Hollywood production companies were among the first U.S.-based companies to take action in response to the Russian invasion. Disney, Warner Bros. and Sony Pictures Entertainment announced they will hold off on releasing any films in Russia.
The sanctions, product boycotts and cash shortages are impacting people in Russia at a time when their lives and financial standing have already been hit by the pandemic. In an October 2021 survey of adults in Moscow, St. Petersburg and other parts of Russia, respondents said they were more anxious about the future and less optimistic that they will be better off financially, according to an EY survey. That decline could be due to more difficult socioeconomic situations and lower incomes, according to the EY Future Consumer Index in Russia. Forty-seven percent of respondents noted that they spend more time at home and shop less frequently.
The U.S.-based retailer Talbots is among the American brands that is donating products to victims and refugees of Ukraine. The company is shipping 8,000 items to help Ukrainians through Give Back Box Charity Inc., a company spokeswoman said.
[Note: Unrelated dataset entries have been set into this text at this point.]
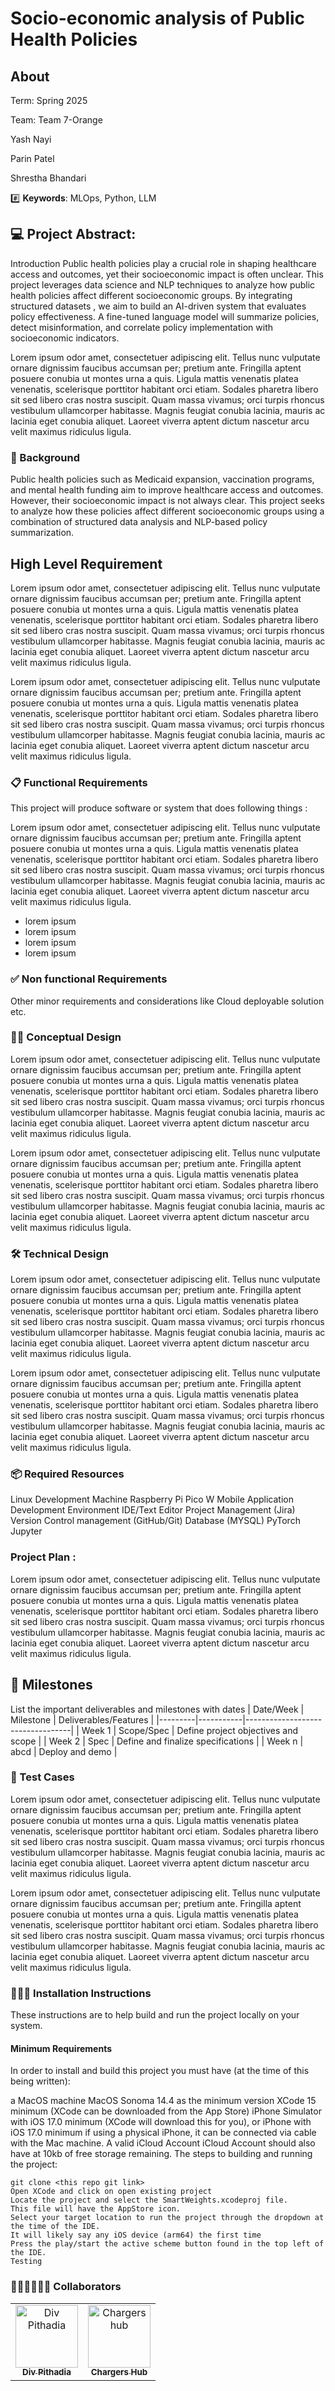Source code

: # Socio-economic analysis of Public Health Policies

## About 
<P>Term: Spring 2025
<P>Team: Team 7-Orange
<P>Yash Nayi
<P>Parin Patel
<P>Shrestha Bhandari

#️⃣ **Keywords**:  MLOps, Python, LLM

## 💻 Project Abstract:  
<P>Introduction
Public health policies play a crucial role in shaping healthcare access and outcomes, yet their socioeconomic impact is often unclear. This project leverages data science and NLP techniques to analyze how public health policies affect different socioeconomic groups. By integrating structured datasets , we aim to build an AI-driven system that evaluates policy effectiveness. A fine-tuned language model  will summarize policies, detect misinformation, and correlate policy implementation with socioeconomic indicators.
</P>
<P>Lorem ipsum odor amet, consectetuer adipiscing elit. Tellus nunc vulputate ornare dignissim faucibus accumsan per; pretium ante. Fringilla aptent posuere conubia ut montes urna a quis. Ligula mattis venenatis platea venenatis, scelerisque porttitor habitant orci etiam. Sodales pharetra libero sit sed libero cras nostra suscipit. Quam massa vivamus; orci turpis rhoncus vestibulum ullamcorper habitasse. Magnis feugiat conubia lacinia, mauris ac lacinia eget conubia aliquet. Laoreet viverra aptent dictum nascetur arcu velit maximus ridiculus ligula. </P>

### 🫧 Background

Public health policies such as Medicaid expansion, vaccination programs, and mental health funding aim to improve healthcare access and outcomes. However, their socioeconomic impact is not always clear. This project seeks to analyze how these policies affect different socioeconomic groups using a combination of structured data analysis and NLP-based policy summarization.

## High Level Requirement
<P>Lorem ipsum odor amet, consectetuer adipiscing elit. Tellus nunc vulputate ornare dignissim faucibus accumsan per; pretium ante. Fringilla aptent posuere conubia ut montes urna a quis. Ligula mattis venenatis platea venenatis, scelerisque porttitor habitant orci etiam. Sodales pharetra libero sit sed libero cras nostra suscipit. Quam massa vivamus; orci turpis rhoncus vestibulum ullamcorper habitasse. Magnis feugiat conubia lacinia, mauris ac lacinia eget conubia aliquet. Laoreet viverra aptent dictum nascetur arcu velit maximus ridiculus ligula. </P>
<P>Lorem ipsum odor amet, consectetuer adipiscing elit. Tellus nunc vulputate ornare dignissim faucibus accumsan per; pretium ante. Fringilla aptent posuere conubia ut montes urna a quis. Ligula mattis venenatis platea venenatis, scelerisque porttitor habitant orci etiam. Sodales pharetra libero sit sed libero cras nostra suscipit. Quam massa vivamus; orci turpis rhoncus vestibulum ullamcorper habitasse. Magnis feugiat conubia lacinia, mauris ac lacinia eget conubia aliquet. Laoreet viverra aptent dictum nascetur arcu velit maximus ridiculus ligula. </P>

### 📋 Functional Requirements

This project will produce software or system that does following things :

<P>Lorem ipsum odor amet, consectetuer adipiscing elit. Tellus nunc vulputate ornare dignissim faucibus accumsan per; pretium ante. Fringilla aptent posuere conubia ut montes urna a quis. Ligula mattis venenatis platea venenatis, scelerisque porttitor habitant orci etiam. Sodales pharetra libero sit sed libero cras nostra suscipit. Quam massa vivamus; orci turpis rhoncus vestibulum ullamcorper habitasse. Magnis feugiat conubia lacinia, mauris ac lacinia eget conubia aliquet. Laoreet viverra aptent dictum nascetur arcu velit maximus ridiculus ligula. </P>

- lorem ipsum
- lorem ipsum
- lorem ipsum
- lorem ipsum

###  ✅ Non functional Requirements

Other minor requirements and considerations like Cloud deployable solution etc.

### ✍🏼 Conceptual Design

<P>Lorem ipsum odor amet, consectetuer adipiscing elit. Tellus nunc vulputate ornare dignissim faucibus accumsan per; pretium ante. Fringilla aptent posuere conubia ut montes urna a quis. Ligula mattis venenatis platea venenatis, scelerisque porttitor habitant orci etiam. Sodales pharetra libero sit sed libero cras nostra suscipit. Quam massa vivamus; orci turpis rhoncus vestibulum ullamcorper habitasse. Magnis feugiat conubia lacinia, mauris ac lacinia eget conubia aliquet. Laoreet viverra aptent dictum nascetur arcu velit maximus ridiculus ligula. </P>

<P>Lorem ipsum odor amet, consectetuer adipiscing elit. Tellus nunc vulputate ornare dignissim faucibus accumsan per; pretium ante. Fringilla aptent posuere conubia ut montes urna a quis. Ligula mattis venenatis platea venenatis, scelerisque porttitor habitant orci etiam. Sodales pharetra libero sit sed libero cras nostra suscipit. Quam massa vivamus; orci turpis rhoncus vestibulum ullamcorper habitasse. Magnis feugiat conubia lacinia, mauris ac lacinia eget conubia aliquet. Laoreet viverra aptent dictum nascetur arcu velit maximus ridiculus ligula. </P>


### 🛠️ Technical Design
<P>Lorem ipsum odor amet, consectetuer adipiscing elit. Tellus nunc vulputate ornare dignissim faucibus accumsan per; pretium ante. Fringilla aptent posuere conubia ut montes urna a quis. Ligula mattis venenatis platea venenatis, scelerisque porttitor habitant orci etiam. Sodales pharetra libero sit sed libero cras nostra suscipit. Quam massa vivamus; orci turpis rhoncus vestibulum ullamcorper habitasse. Magnis feugiat conubia lacinia, mauris ac lacinia eget conubia aliquet. Laoreet viverra aptent dictum nascetur arcu velit maximus ridiculus ligula. </P>
<P>Lorem ipsum odor amet, consectetuer adipiscing elit. Tellus nunc vulputate ornare dignissim faucibus accumsan per; pretium ante. Fringilla aptent posuere conubia ut montes urna a quis. Ligula mattis venenatis platea venenatis, scelerisque porttitor habitant orci etiam. Sodales pharetra libero sit sed libero cras nostra suscipit. Quam massa vivamus; orci turpis rhoncus vestibulum ullamcorper habitasse. Magnis feugiat conubia lacinia, mauris ac lacinia eget conubia aliquet. Laoreet viverra aptent dictum nascetur arcu velit maximus ridiculus ligula. </P>

### 📦 Required Resources

Linux Development Machine
Raspberry Pi Pico W
Mobile Application Development Environment
IDE/Text Editor
Project Management (Jira)
Version Control management (GitHub/Git)
Database (MYSQL)
PyTorch
Jupyter


### Project Plan :  
<P>Lorem ipsum odor amet, consectetuer adipiscing elit. Tellus nunc vulputate ornare dignissim faucibus accumsan per; pretium ante. Fringilla aptent posuere conubia ut montes urna a quis. Ligula mattis venenatis platea venenatis, scelerisque porttitor habitant orci etiam. Sodales pharetra libero sit sed libero cras nostra suscipit. Quam massa vivamus; orci turpis rhoncus vestibulum ullamcorper habitasse. Magnis feugiat conubia lacinia, mauris ac lacinia eget conubia aliquet. Laoreet viverra aptent dictum nascetur arcu velit maximus ridiculus ligula. </P>


## 🏁 Milestones 

List the important deliverables and milestones with dates
| Date/Week | Milestone  | Deliverables/Features |
|---------|-----------|----------------------------------|
| Week 1 | Scope/Spec | Define project objectives and scope  |
| Week 2 | Spec | Define and finalize specifications |
| Week n | abcd  | Deploy and demo  |




### 🧪 Test Cases
<P>Lorem ipsum odor amet, consectetuer adipiscing elit. Tellus nunc vulputate ornare dignissim faucibus accumsan per; pretium ante. Fringilla aptent posuere conubia ut montes urna a quis. Ligula mattis venenatis platea venenatis, scelerisque porttitor habitant orci etiam. Sodales pharetra libero sit sed libero cras nostra suscipit. Quam massa vivamus; orci turpis rhoncus vestibulum ullamcorper habitasse. Magnis feugiat conubia lacinia, mauris ac lacinia eget conubia aliquet. Laoreet viverra aptent dictum nascetur arcu velit maximus ridiculus ligula. </P>
<P>Lorem ipsum odor amet, consectetuer adipiscing elit. Tellus nunc vulputate ornare dignissim faucibus accumsan per; pretium ante. Fringilla aptent posuere conubia ut montes urna a quis. Ligula mattis venenatis platea venenatis, scelerisque porttitor habitant orci etiam. Sodales pharetra libero sit sed libero cras nostra suscipit. Quam massa vivamus; orci turpis rhoncus vestibulum ullamcorper habitasse. Magnis feugiat conubia lacinia, mauris ac lacinia eget conubia aliquet. Laoreet viverra aptent dictum nascetur arcu velit maximus ridiculus ligula. </P>

### 👩🏻‍🏫 Installation Instructions

These instructions are to help build and run the project locally on your system.

#### Minimum Requirements

In order to install and build this project you must have (at the time of this being written):

  a MacOS machine
  MacOS Sonoma 14.4 as the minimum version
  XCode 15 minimum (XCode can be downloaded from the App Store)
  iPhone Simulator with iOS 17.0 minimum (XCode will download this for you), or iPhone with iOS 17.0 minimum
  if using a physical iPhone, it can be connected via cable with the Mac machine.
  A valid iCloud Account
  iCloud Account should also have at 10kb of free storage remaining.
  The steps to building and running the project:

    git clone <this repo git link>
    Open XCode and click on open existing project
    Locate the project and select the SmartWeights.xcodeproj file.
    This file will have the AppStore icon.
    Select your target location to run the project through the dropdown at the time of the IDE.
    It will likely say any iOS device (arm64) the first time
    Press the play/start the active scheme button found in the top left of the IDE.
    Testing


### 👩🏻‍💻🧑🏻‍💻 Collaborators

[//]: # ( readme: collaborators -start )
<table>
<tr>
    <td align="center">
        <a href="https://github.com/digitaldiv">
            <img src="https://avatars.githubusercontent.com/u/1842870?v=4" width="100;" alt="Div Pithadia"/>
            <br />
            <sub><b>Div Pithadia</b></sub>
        </a>
    </td>
    <td align="center">
        <a href="https://github.com/chargershub">
            <img src="https://avatars.githubusercontent.com/u/160267476?v=4" width="100;" alt="Chargers hub"/>
            <br />
            <sub><b>Chargers Hub</b></sub>
        </a>
    </td></tr>
</table>

[//]: # ( readme: collaborators -end )


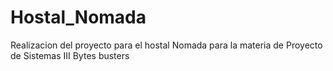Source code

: # Hostal_Nomada
Realizacion del proyecto para el hostal Nomada para la materia de Proyecto de Sistemas III
Bytes busters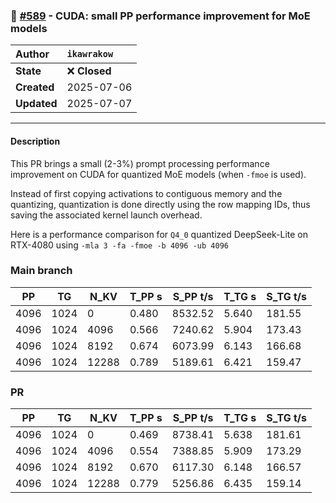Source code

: ### 🔀 [#589](https://github.com/ikawrakow/ik_llama.cpp/pull/589) - CUDA: small PP performance improvement for MoE models

| **Author** | `ikawrakow` |
| :--- | :--- |
| **State** | ❌ **Closed** |
| **Created** | 2025-07-06 |
| **Updated** | 2025-07-07 |

---

#### Description

This PR brings a small (2-3%) prompt processing performance improvement on CUDA for quantized MoE models (when  `-fmoe` is used).

Instead of first copying activations to contiguous memory and the quantizing, quantization is done directly using the row mapping IDs, thus saving the associated kernel launch overhead. 

Here is a performance comparison for `Q4_0` quantized DeepSeek-Lite on RTX-4080 using `-mla 3 -fa -fmoe -b 4096 -ub 4096`

### Main branch

|    PP |     TG |   N_KV |   T_PP s | S_PP t/s |   T_TG s | S_TG t/s |
|-------|--------|--------|----------|----------|----------|----------|
|  4096 |   1024 |      0 |    0.480 |  8532.52 |    5.640 |   181.55 |
|  4096 |   1024 |   4096 |    0.566 |  7240.62 |    5.904 |   173.43 |
|  4096 |   1024 |   8192 |    0.674 |  6073.99 |    6.143 |   166.68 |
|  4096 |   1024 |  12288 |    0.789 |  5189.61 |    6.421 |   159.47 |

### PR

|    PP |     TG |   N_KV |   T_PP s | S_PP t/s |   T_TG s | S_TG t/s |
|-------|--------|--------|----------|----------|----------|----------|
|  4096 |   1024 |      0 |    0.469 |  8738.41 |    5.638 |   181.61 |
|  4096 |   1024 |   4096 |    0.554 |  7388.85 |    5.909 |   173.29 |
|  4096 |   1024 |   8192 |    0.670 |  6117.30 |    6.148 |   166.57 |
|  4096 |   1024 |  12288 |    0.779 |  5256.86 |    6.435 |   159.14 |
On Thursday, Adidas and Under Armour also spoke out in support of democracy and the people in Ukraine, while altering some of their respective business practices tied to Russia. Adidas has suspended its partnership with the Russian Football Union and is donating more than €100,000 and footwear and apparel to the Global Aid Network to help those in need in Ukraine, Moldova and Hungary. Following the situation closely, Adidas will take future business decisions and action as needed, while prioritizing employees’ safety and support.
Adidas said in a statement released March 3, “As a company, we strongly condemn any form of violence and stand in solidarity with those calling for peace. Our thoughts and prayers are with the Ukrainian people, and everyone affected at this difficult time.”
On March 4, Adidas bolstered its charitable efforts, by making a total donation of €1 million to Save the Children, SOS Children’s Villages, Terre des Hommes and UNO-Fluchtlingshilfe (the UNHCR’s German partner) to support the families evacuated from Ukraine with essentials. Adidas employees have contributed nearly €45,000 to its relief efforts and some have offered their own accommodations to displaced colleagues.
The athletic company announced on March 7 that it has suspended the operations of its stores and e-commerce site in Russia until further notice.
”Shocked and saddened – like the rest of the world by Russia’s unprovoked attack on Ukraine,” Under Armour has partnered with humanitarian groups to help provide what is needed to the displaced and the company stopped all shipments to its sales channels in Russia. Citing “Stand for Equality” as one of its values, Under Armour noted in a statement, “We believe in the power of democracy, the ultimate team sport.”